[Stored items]
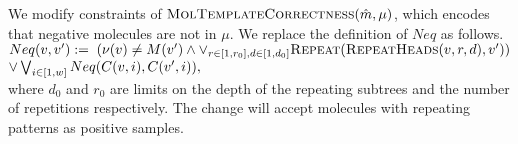 We modify constraints of $ \textsc{MolTemplateCorrectness}(\hat{m},\mu)$, which encodes that negative molecules are not in $\mu$. We replace the definition of $Neq$ as follows.\\
$Neq(v, v') :=\; (\nu(v) \neq M(v') \land \lor_{r\in[1,r_0],d\in[1,d_0]}\textsc{Repeat}(\textsc{RepeatHeads}(v,r,d), v')) $\\
\mbox{}\hspace{30mm}$\lor \bigvee_{{i \in [1,w]}} Neq( C(v,i), C(v',i ) ),$\\
where $d_0$ and $r_0$ are limits on the depth of the repeating subtrees and the number of repetitions respectively.
The change will accept molecules with repeating patterns as positive samples.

__Directions__: Whenever "repeating" occurs in a line of the entries, copy that line.

__Answer section__:
where $d_0$ and $r_0$ are limits on the depth of the repeating subtrees and the number of repetitions respectively.
The change will accept molecules with repeating patterns as positive samples.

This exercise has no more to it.